*TASK ITEM*: Without including any images, set down the records below exactly.

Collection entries
···

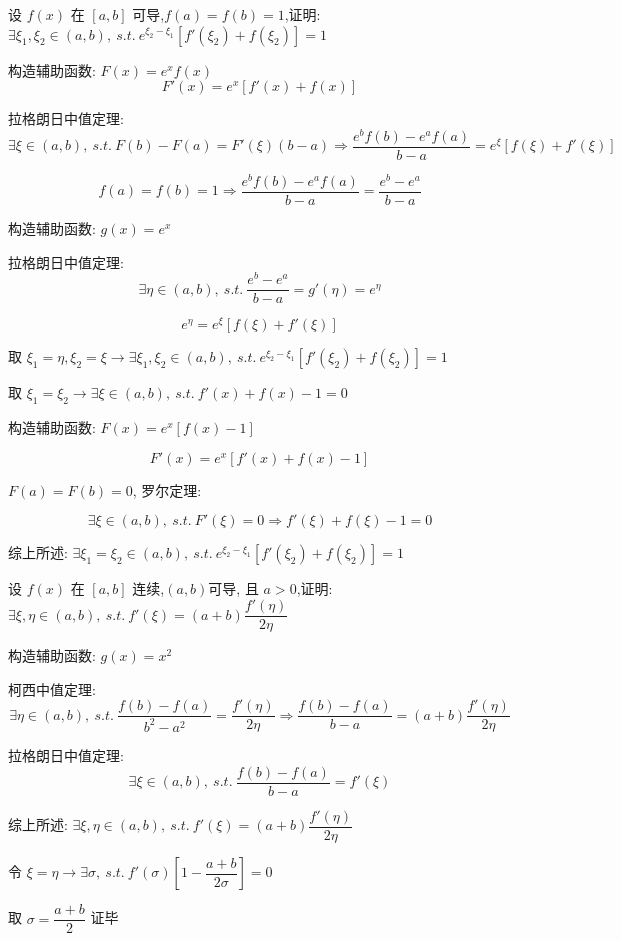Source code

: \begin{proposition}
	设 $f(x)$ 在 $[a,b]$ 可导,$f(a)=f(b)=1$,证明: $\exists \xi_{1},\xi_{2}\in(a,b),\ s.t.\ e^{\xi_{2}-\xi_{1}}[f'(\xi_{2})+f(\xi_{2})]=1$
\end{proposition}
\begin{solution}

	构造辅助函数: $F(x)=e^xf(x)$
	$$F'(x)=e^x[f'(x)+f(x)]$$

	拉格朗日中值定理:
	$$\exists\xi\in(a,b),\ s.t.\ F(b)-F(a)=F'(\xi)(b-a)\Rightarrow \dfrac{e^bf(b)-e^af(a)}{b-a}=e^{\xi}[f(\xi)+f'(\xi)]$$

	$$f(a)=f(b)=1\Rightarrow \dfrac{e^bf(b)-e^af(a)}{b-a}=\dfrac{e^b-e^a}{b-a}$$

	构造辅助函数: $g(x)=e^x$

	拉格朗日中值定理:
	$$\exists\eta\in(a,b),\ s.t.\ \dfrac{e^b-e^a}{b-a}=g'(\eta)=e^{\eta}$$

	$$e^{\eta}=e^{\xi}[f(\xi)+f'(\xi)]$$

	取 $\xi_{1}=\eta,\xi_{2}=\xi\to \exists \xi_{1},\xi_{2}\in(a,b),\ s.t.\ e^{\xi_{2}-\xi_{1}}[f'(\xi_{2})+f(\xi_{2})]=1$
\end{solution}
\begin{anymark}[注]
	取 $\xi_{1}=\xi_{2}\to \exists\xi\in(a,b),\ s.t.\ f'(x)+f(x)-1=0$

	构造辅助函数: $F(x)=e^x[f(x)-1]$

	$$F'(x)=e^{x}[f'(x)+f(x)-1]$$

	$F(a) = F(b) = 0$, 罗尔定理:

	$$\exists\xi\in(a,b),\ s.t.\ F'(\xi)=0\Rightarrow f'(\xi)+f(\xi)-1=0$$

	综上所述: $\exists \xi_{1}=\xi_{2}\in(a,b),\ s.t.\ e^{\xi_{2}-\xi_{1}}[f'(\xi_{2})+f(\xi_{2})]=1$
\end{anymark}

\begin{proposition}
	设 $f(x)$ 在 $[a,b]$ 连续,$(a,b)$可导, 且 $a>0$,证明: $\exists \xi,\eta\in(a,b),\ s.t.\ f'(\xi)=(a+b)\dfrac{f'(\eta)}{2\eta}$
\end{proposition}
\begin{solution}

	构造辅助函数: $g(x)=x^2$

	柯西中值定理:
	$$\exists\eta\in(a,b),\ s.t.\ \dfrac{f(b)-f(a)}{b^2-a^2}=\dfrac{f'(\eta)}{2\eta}\Rightarrow \dfrac{f(b)-f(a)}{b-a}=(a+b)\dfrac{f'(\eta)}{2\eta}$$

	拉格朗日中值定理:
	$$\exists\xi\in(a,b),\ s.t.\ \dfrac{f(b)-f(a)}{b-a}=f'(\xi)$$

	综上所述: $\exists \xi,\eta\in(a,b),\ s.t.\ f'(\xi)=(a+b)\dfrac{f'(\eta)}{2\eta}$
\end{solution}
\begin{anymark}[注]
	令 $\xi=\eta\to \exists \sigma,\ s.t.\ f'(\sigma)[1-\dfrac{a+b}{2\sigma}]=0$

	取 $\sigma=\dfrac{a+b}{2}$ 证毕
\end{anymark}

···

*WRITTEN ANSWER*:
Source code

: \begin{proposition}
	设 $f(x)$ 在 $[a,b]$ 可导,$f(a)=f(b)=1$,证明: $\exists \xi_{1},\xi_{2}\in(a,b),\ s.t.\ e^{\xi_{2}-\xi_{1}}[f'(\xi_{2})+f(\xi_{2})]=1$
\end{proposition}
\begin{solution}

	构造辅助函数: $F(x)=e^xf(x)$
	$$F'(x)=e^x[f'(x)+f(x)]$$

	拉格朗日中值定理:
	$$\exists\xi\in(a,b),\ s.t.\ F(b)-F(a)=F'(\xi)(b-a)\Rightarrow \dfrac{e^bf(b)-e^af(a)}{b-a}=e^{\xi}[f(\xi)+f'(\xi)]$$

	$$f(a)=f(b)=1\Rightarrow \dfrac{e^bf(b)-e^af(a)}{b-a}=\dfrac{e^b-e^a}{b-a}$$

	构造辅助函数: $g(x)=e^x$

	拉格朗日中值定理:
	$$\exists\eta\in(a,b),\ s.t.\ \dfrac{e^b-e^a}{b-a}=g'(\eta)=e^{\eta}$$

	$$e^{\eta}=e^{\xi}[f(\xi)+f'(\xi)]$$

	取 $\xi_{1}=\eta,\xi_{2}=\xi\to \exists \xi_{1},\xi_{2}\in(a,b),\ s.t.\ e^{\xi_{2}-\xi_{1}}[f'(\xi_{2})+f(\xi_{2})]=1$
\end{solution}
\begin{anymark}[注]
	取 $\xi_{1}=\xi_{2}\to \exists\xi\in(a,b),\ s.t.\ f'(x)+f(x)-1=0$

	构造辅助函数: $F(x)=e^x[f(x)-1]$

	$$F'(x)=e^{x}[f'(x)+f(x)-1]$$

	$F(a) = F(b) = 0$, 罗尔定理:

	$$\exists\xi\in(a,b),\ s.t.\ F'(\xi)=0\Rightarrow f'(\xi)+f(\xi)-1=0$$

	综上所述: $\exists \xi_{1}=\xi_{2}\in(a,b),\ s.t.\ e^{\xi_{2}-\xi_{1}}[f'(\xi_{2})+f(\xi_{2})]=1$
\end{anymark}

\begin{proposition}
	设 $f(x)$ 在 $[a,b]$ 连续,$(a,b)$可导, 且 $a>0$,证明: $\exists \xi,\eta\in(a,b),\ s.t.\ f'(\xi)=(a+b)\dfrac{f'(\eta)}{2\eta}$
\end{proposition}
\begin{solution}

	构造辅助函数: $g(x)=x^2$

	柯西中值定理:
	$$\exists\eta\in(a,b),\ s.t.\ \dfrac{f(b)-f(a)}{b^2-a^2}=\dfrac{f'(\eta)}{2\eta}\Rightarrow \dfrac{f(b)-f(a)}{b-a}=(a+b)\dfrac{f'(\eta)}{2\eta}$$

	拉格朗日中值定理:
	$$\exists\xi\in(a,b),\ s.t.\ \dfrac{f(b)-f(a)}{b-a}=f'(\xi)$$

	综上所述: $\exists \xi,\eta\in(a,b),\ s.t.\ f'(\xi)=(a+b)\dfrac{f'(\eta)}{2\eta}$
\end{solution}
\begin{anymark}[注]
	令 $\xi=\eta\to \exists \sigma,\ s.t.\ f'(\sigma)[1-\dfrac{a+b}{2\sigma}]=0$

	取 $\sigma=\dfrac{a+b}{2}$ 证毕
\end{anymark}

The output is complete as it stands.